Bluebeard FILM REVIEW

Bluebeard FILM REVIEW

0 comments 📅31 July 2017, 13:51

Bluebeard FILM REVIEW


Release: TBC
From: Lotte Entertainment
Certificate: 15
Director: Lee Soo-yeon
Starring: Cho Jin-woong, Shin Goo, Kim Dae-myung, Lee Chung-ah.

Seung-hoon can’t help but stare when he walks past the butcher’s shop beneath his apartment. “They’re the killers,” he tells himself as he watches the butcher and his father cut through a beef flank, he can’t hide his brazen disgust as he looks at them. No one has been able to catch them in decades but he’s sure they’re the ones.

The discovery of a decapitated body in the Han River and an illicit confession from the butcher’s father under anaesthetic has convinced him, now all he has to do is catch them in the act – if only his mind would stop playing tricks on him.

After losing his clinic and family when he went bankrupt, it takes all Seung-hoon has to keep himself afloat. Living alone in a cramped bed-sit, he now works in a friend’s surgery performing endoscopies on the town’s elderly inhabitants. It’s not exactly the life he had hoped for, and his days working in the centre of Seoul are long gone. When he believes he’s discovered the butcher’s secret things start to change. His paranoia begins to set in and very quickly everyone starts to look like a suspect in an overlying plot to harm innocent women, his wife included.

Shot with Seung-hoon’s crumbling psyche in mind, Lee Soo-Youn’s film is difficult to follow. Scenes are cut haphazardly, and moments in between conversations are often completely omitted to add an air of mystery to the narrative. It’s only in the final act that we can really get to grips with the story at hand, but by that point it’s already too late. Too much of our time has been spent in the maze that Seung-hoon desperately tries to navigate, we end up just as lost as he is and the vast amount of, “It was only a dream” sequences are especially frustrating. Even moments which are meant to build tension or create scares – like when Seung-hoon tries to confront the butcher about his missing wife – ultimately fail to pay off. While this chaotic storytelling is intended to make us doubt what we see onscreen, by the time the truth actually comes out it all seems so pointless.

Cho Jin-woong does well in the role of the unstable doctor. He gives his character a subtle vulnerability, and aptly presents his slow descent into madness. It can even be said that he one of the only good things about the film, since it’s his nuanced performance that keeps the narrative from completely falling apart. It’s not that actors like Kim Dae-myung, who plays the butcher Sung-geun, aren’t able to do well in their roles, it’s just that the narrative doesn’t give them the opportunity do so.
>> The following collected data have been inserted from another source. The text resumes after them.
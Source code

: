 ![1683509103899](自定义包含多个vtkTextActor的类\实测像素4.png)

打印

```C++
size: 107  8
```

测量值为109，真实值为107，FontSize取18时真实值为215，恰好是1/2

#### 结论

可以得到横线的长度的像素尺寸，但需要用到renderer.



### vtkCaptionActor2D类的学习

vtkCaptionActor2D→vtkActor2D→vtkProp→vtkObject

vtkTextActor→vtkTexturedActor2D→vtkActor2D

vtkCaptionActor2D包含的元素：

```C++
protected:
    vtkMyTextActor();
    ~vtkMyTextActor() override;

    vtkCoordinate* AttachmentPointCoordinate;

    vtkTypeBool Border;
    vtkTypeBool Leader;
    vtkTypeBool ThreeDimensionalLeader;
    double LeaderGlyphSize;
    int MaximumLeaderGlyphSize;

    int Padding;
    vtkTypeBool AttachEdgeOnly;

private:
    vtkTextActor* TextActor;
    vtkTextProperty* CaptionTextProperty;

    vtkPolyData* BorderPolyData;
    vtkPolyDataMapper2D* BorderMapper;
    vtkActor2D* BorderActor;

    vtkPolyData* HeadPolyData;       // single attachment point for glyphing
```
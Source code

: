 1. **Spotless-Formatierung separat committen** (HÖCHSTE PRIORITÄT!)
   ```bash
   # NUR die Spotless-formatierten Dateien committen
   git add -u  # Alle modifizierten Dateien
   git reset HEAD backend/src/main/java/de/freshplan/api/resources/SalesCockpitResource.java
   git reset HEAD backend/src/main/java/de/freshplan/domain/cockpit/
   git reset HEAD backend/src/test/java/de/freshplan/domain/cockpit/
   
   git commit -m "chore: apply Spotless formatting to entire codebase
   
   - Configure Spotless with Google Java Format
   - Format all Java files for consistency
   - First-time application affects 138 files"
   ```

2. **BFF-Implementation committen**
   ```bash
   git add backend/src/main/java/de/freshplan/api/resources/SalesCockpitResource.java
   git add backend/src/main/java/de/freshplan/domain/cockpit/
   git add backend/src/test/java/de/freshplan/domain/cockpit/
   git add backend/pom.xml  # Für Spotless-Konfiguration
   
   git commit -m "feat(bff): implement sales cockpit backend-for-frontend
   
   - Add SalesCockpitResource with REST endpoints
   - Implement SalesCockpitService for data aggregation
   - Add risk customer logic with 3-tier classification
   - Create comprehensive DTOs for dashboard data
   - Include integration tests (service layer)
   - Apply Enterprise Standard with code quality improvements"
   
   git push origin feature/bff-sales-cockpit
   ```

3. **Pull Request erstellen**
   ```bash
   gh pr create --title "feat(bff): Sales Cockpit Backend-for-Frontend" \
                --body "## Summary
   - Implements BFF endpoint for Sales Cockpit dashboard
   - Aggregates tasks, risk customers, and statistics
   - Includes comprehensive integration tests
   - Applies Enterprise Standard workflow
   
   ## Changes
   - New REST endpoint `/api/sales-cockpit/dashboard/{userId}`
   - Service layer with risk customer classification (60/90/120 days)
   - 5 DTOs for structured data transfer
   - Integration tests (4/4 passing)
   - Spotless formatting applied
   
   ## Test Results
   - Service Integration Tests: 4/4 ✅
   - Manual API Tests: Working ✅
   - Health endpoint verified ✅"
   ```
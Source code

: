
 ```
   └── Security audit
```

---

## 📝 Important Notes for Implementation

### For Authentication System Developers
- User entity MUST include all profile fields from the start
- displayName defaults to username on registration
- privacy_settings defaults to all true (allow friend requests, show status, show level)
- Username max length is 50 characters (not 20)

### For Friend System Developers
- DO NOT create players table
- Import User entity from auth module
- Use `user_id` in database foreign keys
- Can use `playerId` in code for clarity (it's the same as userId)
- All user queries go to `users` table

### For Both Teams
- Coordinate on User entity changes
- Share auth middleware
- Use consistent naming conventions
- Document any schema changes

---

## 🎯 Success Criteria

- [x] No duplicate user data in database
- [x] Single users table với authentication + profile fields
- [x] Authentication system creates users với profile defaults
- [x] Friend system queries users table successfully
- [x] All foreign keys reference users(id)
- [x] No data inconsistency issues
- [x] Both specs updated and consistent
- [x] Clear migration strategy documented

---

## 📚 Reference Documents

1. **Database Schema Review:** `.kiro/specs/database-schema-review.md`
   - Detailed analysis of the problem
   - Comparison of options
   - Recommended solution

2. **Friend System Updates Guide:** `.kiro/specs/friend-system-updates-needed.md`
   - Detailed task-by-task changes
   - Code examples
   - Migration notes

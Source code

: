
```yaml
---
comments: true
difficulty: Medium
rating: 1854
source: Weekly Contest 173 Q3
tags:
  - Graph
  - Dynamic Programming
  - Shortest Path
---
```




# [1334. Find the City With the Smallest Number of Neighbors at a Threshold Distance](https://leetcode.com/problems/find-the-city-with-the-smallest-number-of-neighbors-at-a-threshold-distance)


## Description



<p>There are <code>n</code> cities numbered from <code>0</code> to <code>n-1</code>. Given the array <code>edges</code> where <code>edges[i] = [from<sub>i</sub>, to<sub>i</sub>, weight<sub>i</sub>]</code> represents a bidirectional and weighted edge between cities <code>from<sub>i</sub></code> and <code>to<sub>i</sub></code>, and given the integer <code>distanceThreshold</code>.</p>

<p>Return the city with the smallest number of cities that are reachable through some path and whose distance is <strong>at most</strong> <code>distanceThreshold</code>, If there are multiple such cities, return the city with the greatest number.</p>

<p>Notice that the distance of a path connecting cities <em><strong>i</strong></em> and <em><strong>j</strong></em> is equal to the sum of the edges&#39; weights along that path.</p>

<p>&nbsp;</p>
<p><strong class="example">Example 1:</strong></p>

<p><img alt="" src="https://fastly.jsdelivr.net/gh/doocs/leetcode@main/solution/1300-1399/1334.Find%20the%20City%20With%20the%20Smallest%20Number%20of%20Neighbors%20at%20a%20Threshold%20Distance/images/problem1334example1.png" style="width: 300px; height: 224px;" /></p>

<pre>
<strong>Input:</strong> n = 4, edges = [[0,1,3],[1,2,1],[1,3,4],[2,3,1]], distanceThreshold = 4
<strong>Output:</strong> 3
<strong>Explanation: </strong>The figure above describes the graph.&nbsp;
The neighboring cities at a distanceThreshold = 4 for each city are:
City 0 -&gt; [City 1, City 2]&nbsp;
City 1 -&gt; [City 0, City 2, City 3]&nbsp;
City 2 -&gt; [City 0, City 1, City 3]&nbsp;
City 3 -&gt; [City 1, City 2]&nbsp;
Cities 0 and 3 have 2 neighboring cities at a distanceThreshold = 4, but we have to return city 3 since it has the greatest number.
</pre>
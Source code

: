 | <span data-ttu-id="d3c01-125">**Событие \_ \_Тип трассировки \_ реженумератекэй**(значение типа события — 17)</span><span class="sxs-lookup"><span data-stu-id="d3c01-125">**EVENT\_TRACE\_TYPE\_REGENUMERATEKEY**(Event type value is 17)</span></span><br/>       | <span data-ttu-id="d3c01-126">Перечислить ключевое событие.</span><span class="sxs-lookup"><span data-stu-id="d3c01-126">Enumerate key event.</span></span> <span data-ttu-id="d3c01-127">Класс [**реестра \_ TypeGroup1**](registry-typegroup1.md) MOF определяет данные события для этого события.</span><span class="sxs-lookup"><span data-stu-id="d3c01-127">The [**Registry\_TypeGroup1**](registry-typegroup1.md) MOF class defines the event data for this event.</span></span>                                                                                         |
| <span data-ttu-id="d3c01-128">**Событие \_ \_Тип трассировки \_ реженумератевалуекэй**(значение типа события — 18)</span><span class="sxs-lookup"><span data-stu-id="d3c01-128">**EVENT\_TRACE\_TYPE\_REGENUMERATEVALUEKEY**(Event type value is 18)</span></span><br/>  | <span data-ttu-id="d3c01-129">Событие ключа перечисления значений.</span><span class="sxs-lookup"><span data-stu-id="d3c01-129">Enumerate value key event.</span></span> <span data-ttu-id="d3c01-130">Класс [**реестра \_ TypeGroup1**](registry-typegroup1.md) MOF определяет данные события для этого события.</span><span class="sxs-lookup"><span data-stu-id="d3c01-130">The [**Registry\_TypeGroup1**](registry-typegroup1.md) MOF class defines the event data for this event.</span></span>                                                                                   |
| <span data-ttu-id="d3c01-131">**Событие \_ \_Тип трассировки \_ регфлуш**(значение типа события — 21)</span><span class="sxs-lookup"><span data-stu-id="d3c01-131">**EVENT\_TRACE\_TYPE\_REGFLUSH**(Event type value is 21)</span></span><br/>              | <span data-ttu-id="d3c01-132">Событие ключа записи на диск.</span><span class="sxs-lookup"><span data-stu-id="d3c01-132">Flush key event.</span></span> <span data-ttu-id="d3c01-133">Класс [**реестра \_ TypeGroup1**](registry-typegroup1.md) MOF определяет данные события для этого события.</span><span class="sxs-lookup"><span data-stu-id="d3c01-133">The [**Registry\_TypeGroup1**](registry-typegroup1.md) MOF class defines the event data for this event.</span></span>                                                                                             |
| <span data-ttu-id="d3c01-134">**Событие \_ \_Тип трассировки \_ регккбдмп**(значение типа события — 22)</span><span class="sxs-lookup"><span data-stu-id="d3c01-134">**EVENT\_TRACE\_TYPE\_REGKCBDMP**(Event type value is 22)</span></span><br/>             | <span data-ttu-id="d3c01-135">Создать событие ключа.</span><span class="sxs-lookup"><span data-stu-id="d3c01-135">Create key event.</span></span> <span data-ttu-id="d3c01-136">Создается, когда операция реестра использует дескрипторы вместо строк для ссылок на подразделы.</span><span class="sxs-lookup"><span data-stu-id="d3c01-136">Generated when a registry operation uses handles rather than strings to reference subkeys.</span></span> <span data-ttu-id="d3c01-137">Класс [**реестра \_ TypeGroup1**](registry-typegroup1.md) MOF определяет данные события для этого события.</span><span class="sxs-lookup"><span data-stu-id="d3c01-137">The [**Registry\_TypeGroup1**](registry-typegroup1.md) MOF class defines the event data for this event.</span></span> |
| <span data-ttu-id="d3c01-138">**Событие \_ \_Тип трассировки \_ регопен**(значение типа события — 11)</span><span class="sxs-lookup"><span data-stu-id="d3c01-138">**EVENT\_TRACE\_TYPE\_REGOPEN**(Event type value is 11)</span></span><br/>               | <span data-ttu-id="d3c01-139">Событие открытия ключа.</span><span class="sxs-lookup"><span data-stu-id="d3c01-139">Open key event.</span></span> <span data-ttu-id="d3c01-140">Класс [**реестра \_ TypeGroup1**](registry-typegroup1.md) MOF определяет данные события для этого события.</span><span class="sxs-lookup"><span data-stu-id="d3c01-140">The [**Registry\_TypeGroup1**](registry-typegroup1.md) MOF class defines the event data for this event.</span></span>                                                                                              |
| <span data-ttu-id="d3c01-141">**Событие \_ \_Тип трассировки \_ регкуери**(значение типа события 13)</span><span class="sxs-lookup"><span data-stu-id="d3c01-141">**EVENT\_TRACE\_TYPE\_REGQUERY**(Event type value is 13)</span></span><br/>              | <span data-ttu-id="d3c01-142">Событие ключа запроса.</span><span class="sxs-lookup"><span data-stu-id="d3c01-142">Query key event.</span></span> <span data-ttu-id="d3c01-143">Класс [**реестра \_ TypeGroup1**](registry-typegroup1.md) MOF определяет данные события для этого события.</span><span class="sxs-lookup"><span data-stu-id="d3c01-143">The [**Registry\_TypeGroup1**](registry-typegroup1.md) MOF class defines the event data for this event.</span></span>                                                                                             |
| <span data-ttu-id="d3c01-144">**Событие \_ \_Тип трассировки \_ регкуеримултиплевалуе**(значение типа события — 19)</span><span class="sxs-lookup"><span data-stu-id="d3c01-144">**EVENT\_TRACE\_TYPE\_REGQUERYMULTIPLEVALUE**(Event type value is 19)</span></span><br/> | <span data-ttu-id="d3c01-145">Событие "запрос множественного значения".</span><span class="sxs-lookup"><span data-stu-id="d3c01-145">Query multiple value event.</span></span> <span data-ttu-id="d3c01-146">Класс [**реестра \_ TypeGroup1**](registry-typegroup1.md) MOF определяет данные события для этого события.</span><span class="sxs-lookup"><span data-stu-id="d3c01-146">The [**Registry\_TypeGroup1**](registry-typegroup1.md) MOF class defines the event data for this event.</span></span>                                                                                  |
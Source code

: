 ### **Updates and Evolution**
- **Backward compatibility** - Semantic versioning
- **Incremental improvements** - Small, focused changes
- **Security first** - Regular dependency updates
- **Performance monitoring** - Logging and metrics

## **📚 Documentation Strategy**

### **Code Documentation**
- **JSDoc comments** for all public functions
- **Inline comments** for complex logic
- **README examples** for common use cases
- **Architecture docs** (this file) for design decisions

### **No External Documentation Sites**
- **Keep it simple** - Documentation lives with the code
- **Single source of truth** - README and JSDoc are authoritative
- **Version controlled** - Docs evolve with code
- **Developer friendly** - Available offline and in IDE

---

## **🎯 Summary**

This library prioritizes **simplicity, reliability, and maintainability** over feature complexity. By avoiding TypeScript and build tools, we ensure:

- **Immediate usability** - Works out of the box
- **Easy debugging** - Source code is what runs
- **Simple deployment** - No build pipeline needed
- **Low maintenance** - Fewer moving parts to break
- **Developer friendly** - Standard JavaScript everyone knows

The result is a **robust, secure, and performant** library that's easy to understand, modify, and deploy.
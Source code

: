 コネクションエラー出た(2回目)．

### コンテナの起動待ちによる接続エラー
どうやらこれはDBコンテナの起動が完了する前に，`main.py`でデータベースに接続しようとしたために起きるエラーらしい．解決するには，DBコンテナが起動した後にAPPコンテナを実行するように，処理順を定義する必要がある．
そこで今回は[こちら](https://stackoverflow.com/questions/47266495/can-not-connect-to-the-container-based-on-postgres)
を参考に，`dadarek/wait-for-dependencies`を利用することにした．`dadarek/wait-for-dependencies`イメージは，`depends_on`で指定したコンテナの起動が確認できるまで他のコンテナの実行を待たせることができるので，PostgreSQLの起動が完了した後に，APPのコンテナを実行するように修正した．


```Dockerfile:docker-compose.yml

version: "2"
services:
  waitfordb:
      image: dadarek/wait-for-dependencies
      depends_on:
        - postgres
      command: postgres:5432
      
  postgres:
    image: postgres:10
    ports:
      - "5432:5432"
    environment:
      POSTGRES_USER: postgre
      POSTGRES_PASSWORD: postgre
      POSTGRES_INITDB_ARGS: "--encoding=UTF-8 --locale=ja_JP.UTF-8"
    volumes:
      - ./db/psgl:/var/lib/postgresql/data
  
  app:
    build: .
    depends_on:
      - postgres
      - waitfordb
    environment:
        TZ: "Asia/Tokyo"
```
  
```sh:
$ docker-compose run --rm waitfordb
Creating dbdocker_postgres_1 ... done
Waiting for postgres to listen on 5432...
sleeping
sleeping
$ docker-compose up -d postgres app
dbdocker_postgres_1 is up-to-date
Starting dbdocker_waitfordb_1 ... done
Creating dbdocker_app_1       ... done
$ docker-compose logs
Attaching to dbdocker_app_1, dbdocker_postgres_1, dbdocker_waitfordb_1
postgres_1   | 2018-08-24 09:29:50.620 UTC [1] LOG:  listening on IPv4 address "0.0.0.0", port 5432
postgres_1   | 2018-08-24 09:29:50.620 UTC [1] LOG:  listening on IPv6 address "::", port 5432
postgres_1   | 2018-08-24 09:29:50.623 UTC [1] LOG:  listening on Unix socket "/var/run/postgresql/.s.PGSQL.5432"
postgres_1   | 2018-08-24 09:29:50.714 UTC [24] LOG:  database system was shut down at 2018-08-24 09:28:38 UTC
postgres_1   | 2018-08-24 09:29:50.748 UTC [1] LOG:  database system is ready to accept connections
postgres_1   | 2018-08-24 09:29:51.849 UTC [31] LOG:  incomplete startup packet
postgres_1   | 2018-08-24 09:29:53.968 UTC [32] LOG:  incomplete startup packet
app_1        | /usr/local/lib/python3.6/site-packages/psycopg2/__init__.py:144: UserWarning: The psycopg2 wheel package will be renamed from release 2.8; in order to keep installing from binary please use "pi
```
This is a bleak story, filled with holes and an unsatisfying ending. The potential was there; it’s even possible to see the great story that the film could have had hidden beneath the surface. The icy narrative, and frustrating presentation, doesn’t give it the chance work. With so many other great Korean serial killer films like Memories Of Murder out there, it’s hard not to wonder what Bluebeard could have been.